Task prompt ▸ Working through the lines below, return each one that holds "totalPages".

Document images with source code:
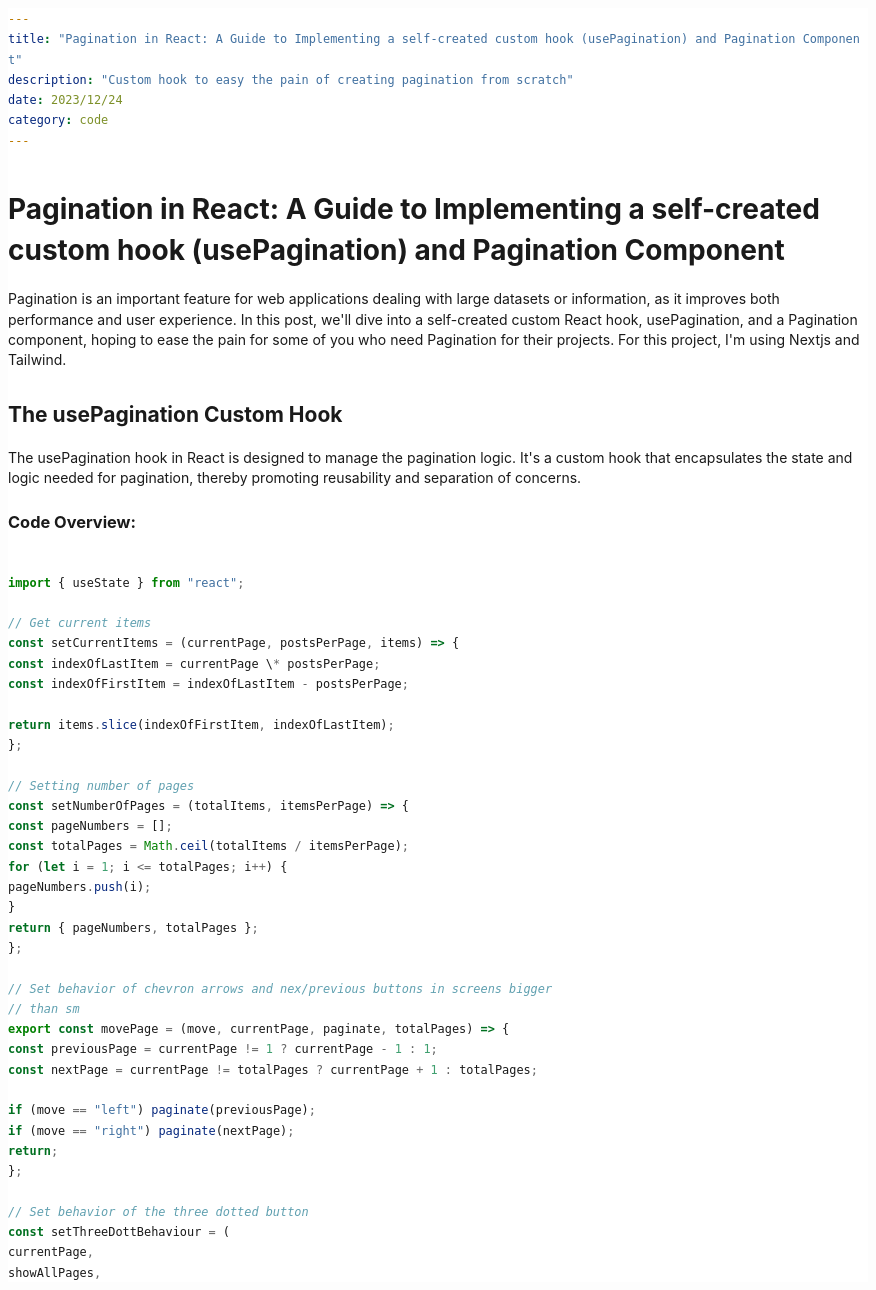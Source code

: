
 ```yaml
---
title: "Pagination in React: A Guide to Implementing a self-created custom hook (usePagination) and Pagination Component"
description: "Custom hook to easy the pain of creating pagination from scratch"
date: 2023/12/24
category: code
---
```


# Pagination in React: A Guide to Implementing a self-created custom hook (usePagination) and Pagination Component

Pagination is an important feature for web applications dealing with large datasets or information, as it improves both performance and user experience. In this post, we'll dive into a self-created custom React hook, usePagination, and a Pagination component, hoping to ease the pain for some of you who need Pagination for their projects. For this project, I'm using Nextjs and Tailwind.

## The usePagination Custom Hook

The usePagination hook in React is designed to manage the pagination logic. It's a custom hook that encapsulates the state and logic needed for pagination, thereby promoting reusability and separation of concerns.

### Code Overview:

```javascript

import { useState } from "react";

// Get current items
const setCurrentItems = (currentPage, postsPerPage, items) => {
const indexOfLastItem = currentPage \* postsPerPage;
const indexOfFirstItem = indexOfLastItem - postsPerPage;

return items.slice(indexOfFirstItem, indexOfLastItem);
};

// Setting number of pages
const setNumberOfPages = (totalItems, itemsPerPage) => {
const pageNumbers = [];
const totalPages = Math.ceil(totalItems / itemsPerPage);
for (let i = 1; i <= totalPages; i++) {
pageNumbers.push(i);
}
return { pageNumbers, totalPages };
};

// Set behavior of chevron arrows and nex/previous buttons in screens bigger
// than sm
export const movePage = (move, currentPage, paginate, totalPages) => {
const previousPage = currentPage != 1 ? currentPage - 1 : 1;
const nextPage = currentPage != totalPages ? currentPage + 1 : totalPages;

if (move == "left") paginate(previousPage);
if (move == "right") paginate(nextPage);
return;
};

// Set behavior of the three dotted button
const setThreeDottBehaviour = (
currentPage,
showAllPages,
```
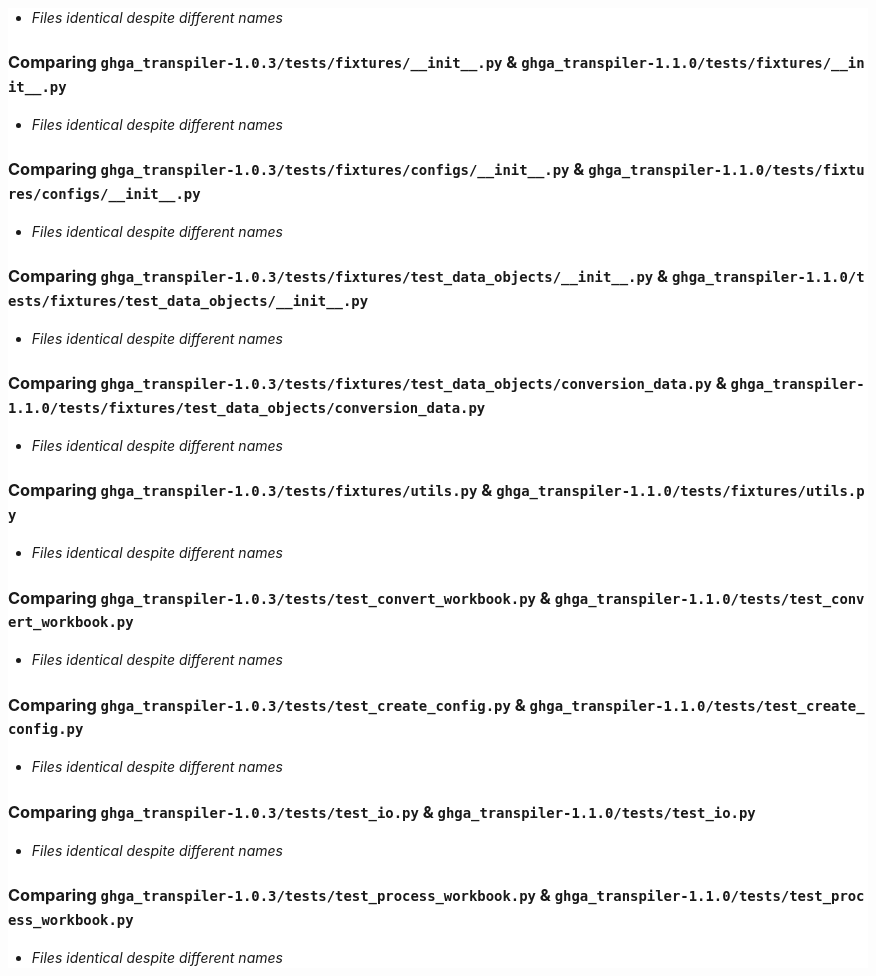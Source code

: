  * *Files identical despite different names*

### Comparing `ghga_transpiler-1.0.3/tests/fixtures/__init__.py` & `ghga_transpiler-1.1.0/tests/fixtures/__init__.py`

 * *Files identical despite different names*

### Comparing `ghga_transpiler-1.0.3/tests/fixtures/configs/__init__.py` & `ghga_transpiler-1.1.0/tests/fixtures/configs/__init__.py`

 * *Files identical despite different names*

### Comparing `ghga_transpiler-1.0.3/tests/fixtures/test_data_objects/__init__.py` & `ghga_transpiler-1.1.0/tests/fixtures/test_data_objects/__init__.py`

 * *Files identical despite different names*

### Comparing `ghga_transpiler-1.0.3/tests/fixtures/test_data_objects/conversion_data.py` & `ghga_transpiler-1.1.0/tests/fixtures/test_data_objects/conversion_data.py`

 * *Files identical despite different names*

### Comparing `ghga_transpiler-1.0.3/tests/fixtures/utils.py` & `ghga_transpiler-1.1.0/tests/fixtures/utils.py`

 * *Files identical despite different names*

### Comparing `ghga_transpiler-1.0.3/tests/test_convert_workbook.py` & `ghga_transpiler-1.1.0/tests/test_convert_workbook.py`

 * *Files identical despite different names*

### Comparing `ghga_transpiler-1.0.3/tests/test_create_config.py` & `ghga_transpiler-1.1.0/tests/test_create_config.py`

 * *Files identical despite different names*

### Comparing `ghga_transpiler-1.0.3/tests/test_io.py` & `ghga_transpiler-1.1.0/tests/test_io.py`

 * *Files identical despite different names*

### Comparing `ghga_transpiler-1.0.3/tests/test_process_workbook.py` & `ghga_transpiler-1.1.0/tests/test_process_workbook.py`

 * *Files identical despite different names*

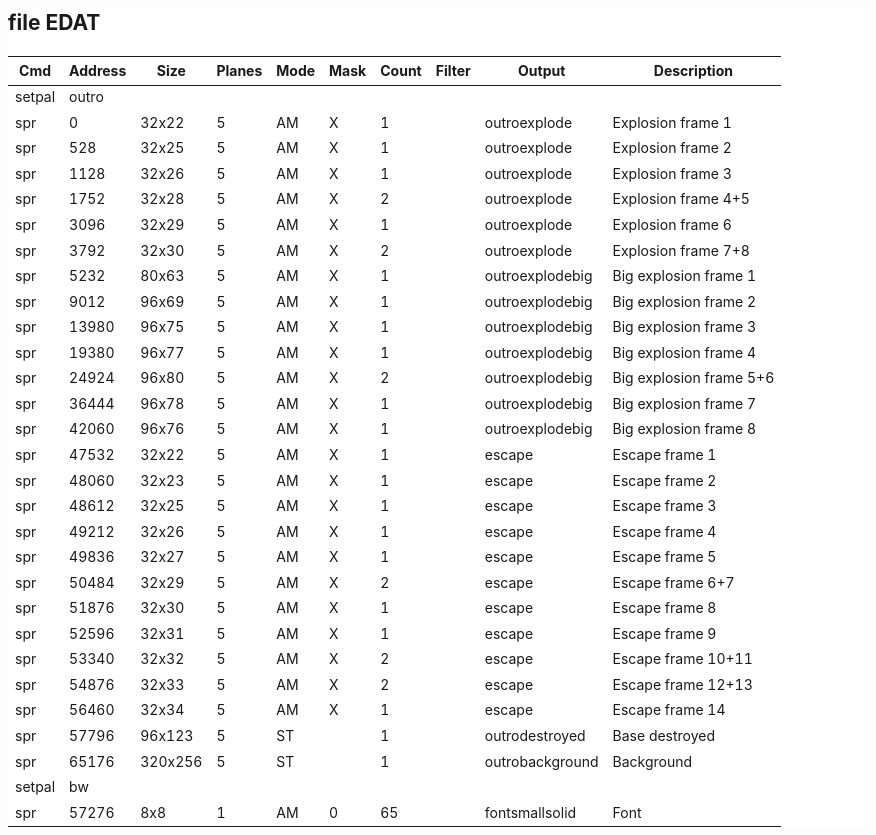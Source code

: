 
## file EDAT 

| Cmd    | Address     | Size    | Planes       | Mode | Mask | Count | Filter | Output               | Description                       |
|--------|-------------|---------|--------------|------|------|-------|--------|----------------------|-----------------------------------|
| setpal | outro       |         |              |      |      |       |        |                      |                                   |
| spr    | 0           | 32x22   | 5            | AM   | X    | 1     |        | outroexplode         | Explosion frame 1                 |
| spr    | 528         | 32x25   | 5            | AM   | X    | 1     |        | outroexplode         | Explosion frame 2                 |
| spr    | 1128        | 32x26   | 5            | AM   | X    | 1     |        | outroexplode         | Explosion frame 3                 |
| spr    | 1752        | 32x28   | 5            | AM   | X    | 2     |        | outroexplode         | Explosion frame 4+5               |
| spr    | 3096        | 32x29   | 5            | AM   | X    | 1     |        | outroexplode         | Explosion frame 6                 |
| spr    | 3792        | 32x30   | 5            | AM   | X    | 2     |        | outroexplode         | Explosion frame 7+8               |
| spr    | 5232        | 80x63   | 5            | AM   | X    | 1     |        | outroexplodebig      | Big explosion frame 1             |
| spr    | 9012        | 96x69   | 5            | AM   | X    | 1     |        | outroexplodebig      | Big explosion frame 2             |
| spr    | 13980       | 96x75   | 5            | AM   | X    | 1     |        | outroexplodebig      | Big explosion frame 3             |
| spr    | 19380       | 96x77   | 5            | AM   | X    | 1     |        | outroexplodebig      | Big explosion frame 4             |
| spr    | 24924       | 96x80   | 5            | AM   | X    | 2     |        | outroexplodebig      | Big explosion frame 5+6           |
| spr    | 36444       | 96x78   | 5            | AM   | X    | 1     |        | outroexplodebig      | Big explosion frame 7             |
| spr    | 42060       | 96x76   | 5            | AM   | X    | 1     |        | outroexplodebig      | Big explosion frame 8             |
| spr    | 47532       | 32x22   | 5            | AM   | X    | 1     |        | escape               | Escape frame 1                    |
| spr    | 48060       | 32x23   | 5            | AM   | X    | 1     |        | escape               | Escape frame 2                    |
| spr    | 48612       | 32x25   | 5            | AM   | X    | 1     |        | escape               | Escape frame 3                    |
| spr    | 49212       | 32x26   | 5            | AM   | X    | 1     |        | escape               | Escape frame 4                    |
| spr    | 49836       | 32x27   | 5            | AM   | X    | 1     |        | escape               | Escape frame 5                    |
| spr    | 50484       | 32x29   | 5            | AM   | X    | 2     |        | escape               | Escape frame 6+7                  |
| spr    | 51876       | 32x30   | 5            | AM   | X    | 1     |        | escape               | Escape frame 8                    |
| spr    | 52596       | 32x31   | 5            | AM   | X    | 1     |        | escape               | Escape frame 9                    |
| spr    | 53340       | 32x32   | 5            | AM   | X    | 2     |        | escape               | Escape frame 10+11                |
| spr    | 54876       | 32x33   | 5            | AM   | X    | 2     |        | escape               | Escape frame 12+13                |
| spr    | 56460       | 32x34   | 5            | AM   | X    | 1     |        | escape               | Escape frame 14                   |
| spr    | 57796       | 96x123  | 5            | ST   |      | 1     |        | outrodestroyed       | Base destroyed                    |
| spr    | 65176       | 320x256 | 5            | ST   |      | 1     |        | outrobackground      | Background                        |
| setpal | bw          |         |              |      |      |       |        |                      |                                   |
| spr    | 57276       | 8x8     | 1            | AM   | 0    | 65    |        | fontsmallsolid       | Font                              |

Answer to this problem ▸
const totalPages = Math.ceil(totalItems / itemsPerPage);
for (let i = 1; i <= totalPages; i++) {
return { pageNumbers, totalPages };
export const movePage = (move, currentPage, paginate, totalPages) => {
const nextPage = currentPage != totalPages ? currentPage + 1 : totalPages;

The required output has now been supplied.